C’est l’une des inquiétudes de nombreux passagers. Descendez de l’avion et ne retrouvez pas la valise sur le tapis roulant en arrivant à l’aéroport. C’est le malheur vécu vendredi 1er juillet par des milliers de passagers qui avaient décollé de Roissy-Charles de Gaulle.
Dans un aéroport déjà touché par un mouvement social, un problème technique a provoqué le blocage de milliers de bagages à l’aéroport jusqu’à vendredi 17h. 50% des passagers sont partis sans bagages sur 15 vols au total, précise Aéroports de Paris : “Environ 50% des personnes sont parties sans leurs bagages ou avec les bagages d’autrui, ce qui est à l’opposé des normes de sécurité”, Emmanuel Duchemin-Humbert, représentant Force Ouvrière Aéroports de Paris, a déclaré à BFMTV.
Alors qu’est-il arrivé à Roissy ? L’aéroport a subi deux pannes techniques. Le système de classification a connu un premier échec. Un incident a affecté le centre de tri des bagages au début de l’exploitation. A cela s’ajoute un crash du système informatique qui a touché plusieurs compagnies aériennes dans les premières heures de vendredi matin, indique Le Figaro. Les avions ont décollé sans les bagages enregistrés déposés dans les différents terminaux.

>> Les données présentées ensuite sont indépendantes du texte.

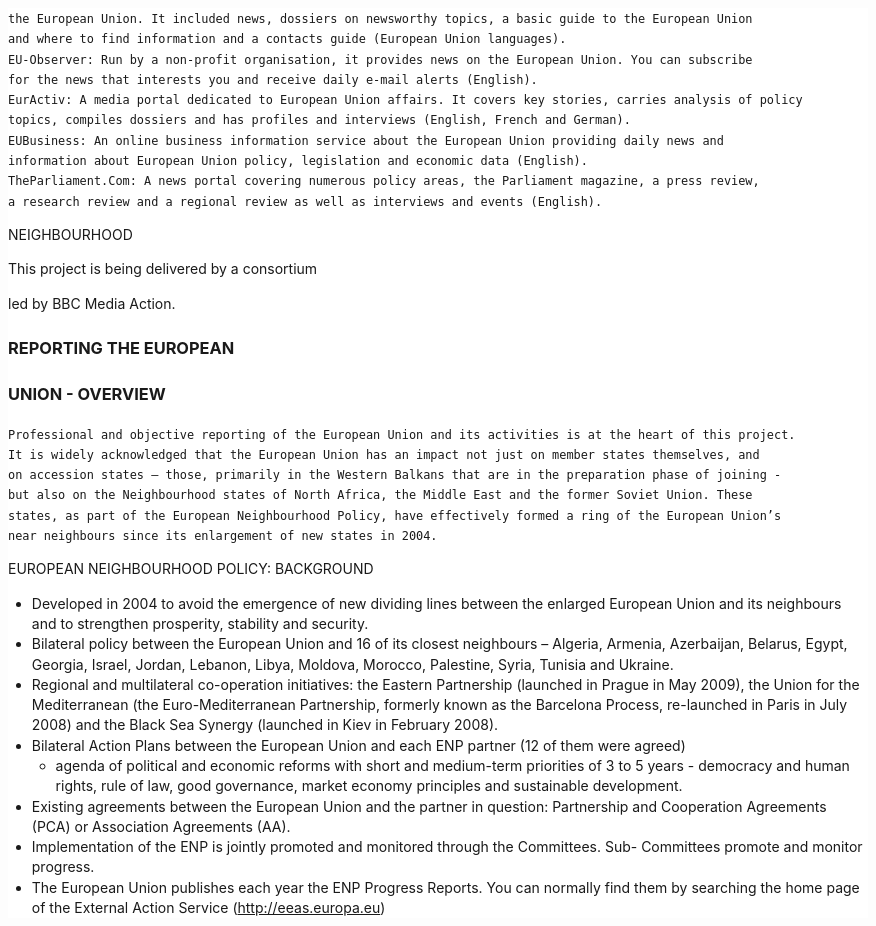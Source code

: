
 ```
the European Union. It included news, dossiers on newsworthy topics, a basic guide to the European Union
and where to find information and a contacts guide (European Union languages).
EU-Observer: Run by a non-profit organisation, it provides news on the European Union. You can subscribe
for the news that interests you and receive daily e-mail alerts (English).
EurActiv: A media portal dedicated to European Union affairs. It covers key stories, carries analysis of policy
topics, compiles dossiers and has profiles and interviews (English, French and German).
EUBusiness: An online business information service about the European Union providing daily news and
information about European Union policy, legislation and economic data (English).
TheParliament.Com: A news portal covering numerous policy areas, the Parliament magazine, a press review,
a research review and a regional review as well as interviews and events (English).
```

NEIGHBOURHOOD

This project is being delivered by a consortium

led by BBC Media Action.

### REPORTING THE EUROPEAN

### UNION - OVERVIEW

```
Professional and objective reporting of the European Union and its activities is at the heart of this project.
It is widely acknowledged that the European Union has an impact not just on member states themselves, and
on accession states – those, primarily in the Western Balkans that are in the preparation phase of joining -
but also on the Neighbourhood states of North Africa, the Middle East and the former Soviet Union. These
states, as part of the European Neighbourhood Policy, have effectively formed a ring of the European Union’s
near neighbours since its enlargement of new states in 2004.
```
EUROPEAN NEIGHBOURHOOD POLICY: BACKGROUND

- Developed in 2004 to avoid the emergence of new dividing lines between the enlarged European Union
    and its neighbours and to strengthen prosperity, stability and security.
- Bilateral policy between the European Union and 16 of its closest neighbours – Algeria, Armenia,
    Azerbaijan, Belarus, Egypt, Georgia, Israel, Jordan, Lebanon, Libya, Moldova, Morocco, Palestine, Syria,
    Tunisia and Ukraine.
- Regional and multilateral co-operation initiatives: the Eastern Partnership (launched in Prague in May
    2009), the Union for the Mediterranean (the Euro-Mediterranean Partnership, formerly known as the
    Barcelona Process, re-launched in Paris in July 2008) and the Black Sea Synergy (launched in Kiev in
    February 2008).
- Bilateral Action Plans between the European Union and each ENP partner (12 of them were agreed)
    - agenda of political and economic reforms with short and medium-term priorities of 3 to 5 years -
    democracy and human rights, rule of law, good governance, market economy principles and sustainable
    development.
- Existing agreements between the European Union and the partner in question: Partnership and
    Cooperation Agreements (PCA) or Association Agreements (AA).
- Implementation of the ENP is jointly promoted and monitored through the Committees. Sub-
    Committees promote and monitor progress.
- The European Union publishes each year the ENP Progress Reports. You can normally find them by
    searching the home page of the External Action Service (http://eeas.europa.eu)
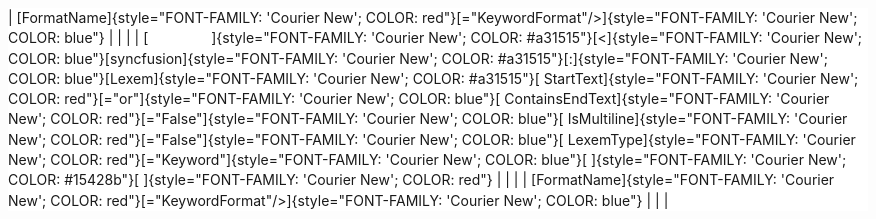 | [FormatName]{style="FONT-FAMILY: 'Courier New'; COLOR: red"}[=\"KeywordFormat\"/\>]{style="FONT-FAMILY: 'Courier New'; COLOR: blue"}                                                                                                                                                                                                                                                                                                                                                                                                                                                                                                                                                                                                                                                                                                                                                                                                  |
|                                                                                                                                                                                                                                                                                                                                                                                                                                                                                                                                                                                                                                                                                                                                                                                                                                                                                                                                       |
| [                ]{style="FONT-FAMILY: 'Courier New'; COLOR: #a31515"}[\<]{style="FONT-FAMILY: 'Courier New'; COLOR: blue"}[syncfusion]{style="FONT-FAMILY: 'Courier New'; COLOR: #a31515"}[:]{style="FONT-FAMILY: 'Courier New'; COLOR: blue"}[Lexem]{style="FONT-FAMILY: 'Courier New'; COLOR: #a31515"}[ StartText]{style="FONT-FAMILY: 'Courier New'; COLOR: red"}[=\"or\"]{style="FONT-FAMILY: 'Courier New'; COLOR: blue"}[ ContainsEndText]{style="FONT-FAMILY: 'Courier New'; COLOR: red"}[=\"False\"]{style="FONT-FAMILY: 'Courier New'; COLOR: blue"}[ IsMultiline]{style="FONT-FAMILY: 'Courier New'; COLOR: red"}[=\"False\"]{style="FONT-FAMILY: 'Courier New'; COLOR: blue"}[ LexemType]{style="FONT-FAMILY: 'Courier New'; COLOR: red"}[=\"Keyword\"]{style="FONT-FAMILY: 'Courier New'; COLOR: blue"}[ ]{style="FONT-FAMILY: 'Courier New'; COLOR: #15428b"}[ ]{style="FONT-FAMILY: 'Courier New'; COLOR: red"}       |
|                                                                                                                                                                                                                                                                                                                                                                                                                                                                                                                                                                                                                                                                                                                                                                                                                                                                                                                                       |
| [FormatName]{style="FONT-FAMILY: 'Courier New'; COLOR: red"}[=\"KeywordFormat\"/\>]{style="FONT-FAMILY: 'Courier New'; COLOR: blue"}                                                                                                                                                                                                                                                                                                                                                                                                                                                                                                                                                                                                                                                                                                                                                                                                  |
|                                                                                                                                                                                                                                                                                                                                                                                                                                                                                                                                                                                                                                                                                                                                                                                                                                                                                                                                       |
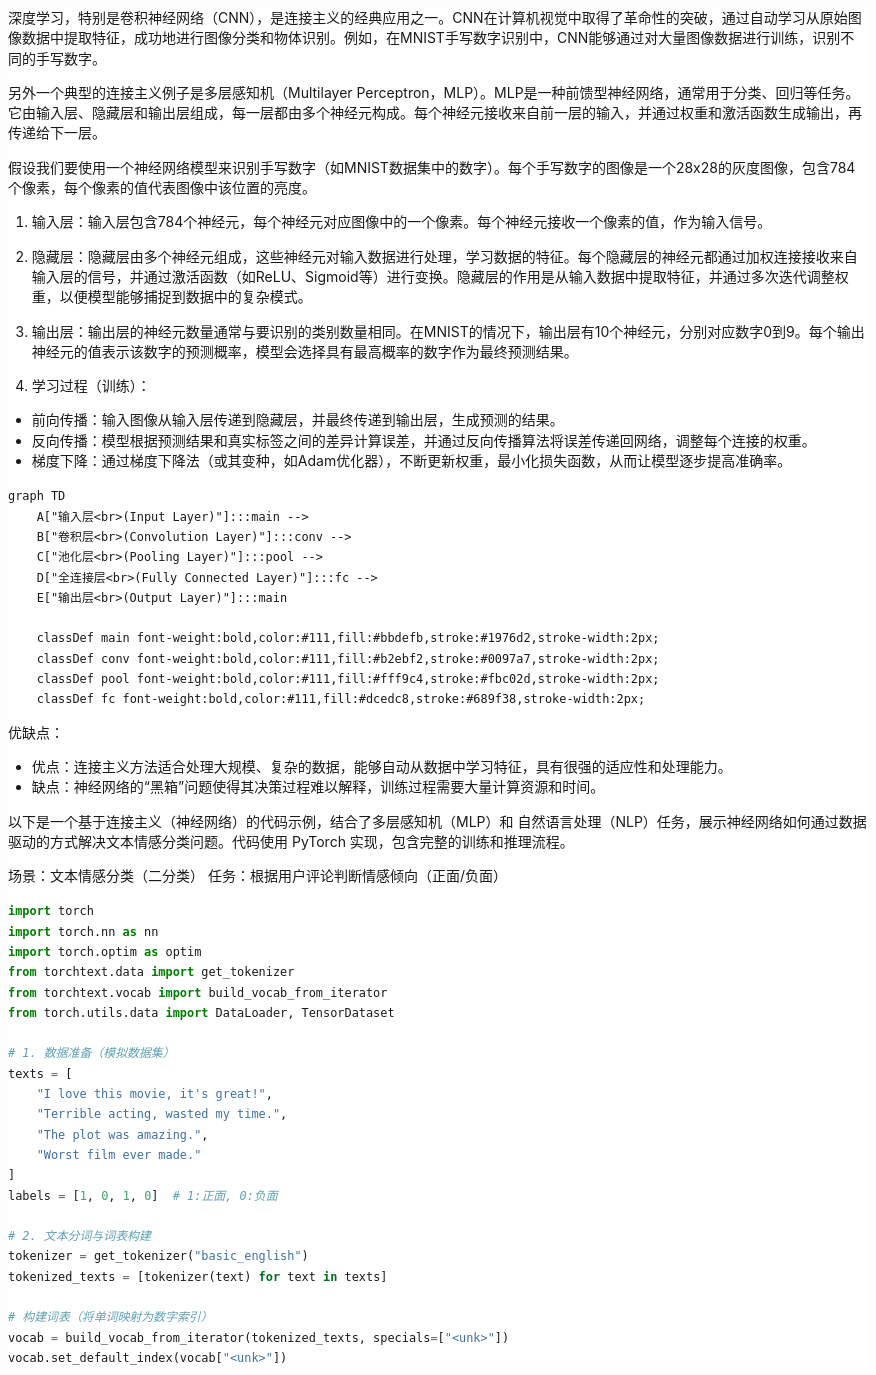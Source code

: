 深度学习，特别是卷积神经网络（CNN），是连接主义的经典应用之一。CNN在计算机视觉中取得了革命性的突破，通过自动学习从原始图像数据中提取特征，成功地进行图像分类和物体识别。例如，在MNIST手写数字识别中，CNN能够通过对大量图像数据进行训练，识别不同的手写数字。

另外一个典型的连接主义例子是多层感知机（Multilayer Perceptron，MLP）。MLP是一种前馈型神经网络，通常用于分类、回归等任务。它由输入层、隐藏层和输出层组成，每一层都由多个神经元构成。每个神经元接收来自前一层的输入，并通过权重和激活函数生成输出，再传递给下一层。

假设我们要使用一个神经网络模型来识别手写数字（如MNIST数据集中的数字）。每个手写数字的图像是一个28x28的灰度图像，包含784个像素，每个像素的值代表图像中该位置的亮度。

1. 输入层：输入层包含784个神经元，每个神经元对应图像中的一个像素。每个神经元接收一个像素的值，作为输入信号。

2. 隐藏层：隐藏层由多个神经元组成，这些神经元对输入数据进行处理，学习数据的特征。每个隐藏层的神经元都通过加权连接接收来自输入层的信号，并通过激活函数（如ReLU、Sigmoid等）进行变换。隐藏层的作用是从输入数据中提取特征，并通过多次迭代调整权重，以便模型能够捕捉到数据中的复杂模式。

3. 输出层：输出层的神经元数量通常与要识别的类别数量相同。在MNIST的情况下，输出层有10个神经元，分别对应数字0到9。每个输出神经元的值表示该数字的预测概率，模型会选择具有最高概率的数字作为最终预测结果。

4. 学习过程（训练）：
- 前向传播：输入图像从输入层传递到隐藏层，并最终传递到输出层，生成预测的结果。
- 反向传播：模型根据预测结果和真实标签之间的差异计算误差，并通过反向传播算法将误差传递回网络，调整每个连接的权重。
- 梯度下降：通过梯度下降法（或其变种，如Adam优化器），不断更新权重，最小化损失函数，从而让模型逐步提高准确率。

```mermaid
graph TD
    A["输入层<br>(Input Layer)"]:::main -->
    B["卷积层<br>(Convolution Layer)"]:::conv -->
    C["池化层<br>(Pooling Layer)"]:::pool -->
    D["全连接层<br>(Fully Connected Layer)"]:::fc -->
    E["输出层<br>(Output Layer)"]:::main

    classDef main font-weight:bold,color:#111,fill:#bbdefb,stroke:#1976d2,stroke-width:2px;
    classDef conv font-weight:bold,color:#111,fill:#b2ebf2,stroke:#0097a7,stroke-width:2px;
    classDef pool font-weight:bold,color:#111,fill:#fff9c4,stroke:#fbc02d,stroke-width:2px;
    classDef fc font-weight:bold,color:#111,fill:#dcedc8,stroke:#689f38,stroke-width:2px;
```

优缺点：

- 优点：连接主义方法适合处理大规模、复杂的数据，能够自动从数据中学习特征，具有很强的适应性和处理能力。
- 缺点：神经网络的“黑箱”问题使得其决策过程难以解释，训练过程需要大量计算资源和时间。

以下是一个基于连接主义（神经网络）的代码示例，结合了多层感知机（MLP）和 自然语言处理（NLP）任务，展示神经网络如何通过数据驱动的方式解决文本情感分类问题。代码使用 PyTorch 实现，包含完整的训练和推理流程。

场景：文本情感分类（二分类）
任务：根据用户评论判断情感倾向（正面/负面）

```Python
import torch
import torch.nn as nn
import torch.optim as optim
from torchtext.data import get_tokenizer
from torchtext.vocab import build_vocab_from_iterator
from torch.utils.data import DataLoader, TensorDataset

# 1. 数据准备（模拟数据集）
texts = [
    "I love this movie, it's great!",
    "Terrible acting, wasted my time.",
    "The plot was amazing.",
    "Worst film ever made."
]
labels = [1, 0, 1, 0]  # 1:正面, 0:负面

# 2. 文本分词与词表构建
tokenizer = get_tokenizer("basic_english")
tokenized_texts = [tokenizer(text) for text in texts]

# 构建词表（将单词映射为数字索引）
vocab = build_vocab_from_iterator(tokenized_texts, specials=["<unk>"])
vocab.set_default_index(vocab["<unk>"])
```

Le chiffre de 20 000 bagages oubliés a été avancé, mais Aéroports de Paris l’a démenti. “Il y a probablement des bagages perdus de façon permanente”, déclare Force Ouvrière. ADP dément encore, assurant que la traçabilité du bagage est assurée et qu’il doit être livré à ses propriétaires dans les trois ou quatre jours.
Lire aussi : Grève de l’aéroport de Roissy-CDG : pourquoi des centaines de vols vacances pourraient être annulés
Manque de personnel
Les syndicats de l’Aéroport parisien expliquent que la panne technique n’a pas pu être corrigée “à la main” faute d’effectifs suffisants. Lors du congrès annuel de la Fnam (Fédération nationale de l’aviation et de ses métiers), début juin à Paris, le président de l’Union des aéroports français chiffrait le manque de personnel dans les aéroports français de 15 à 20 %. “Les aéroports français recherchent désespérément 4 500 personnes”, a déclaré Didier Montégut, directeur général du groupe 3S Alyzia, un opérateur de support aérien d’envergure. “Nous sommes cannibalisés par d’autres entrepreneurs comme Amazon”, a-t-il déclaré à BFMTV. Les aéroports de Lyon ou de Nantes seraient particulièrement touchés.
Horaires décalés, contrats, salaires : à l’instar de l’hôtellerie, le monde aéroportuaire semble aujourd’hui souffrir d’un manque d’attractivité. Les contraintes liées à la sécurité, l’obtention d’autorisations administratives et distinctives, peuvent également représenter un frein aux délais d’embauche.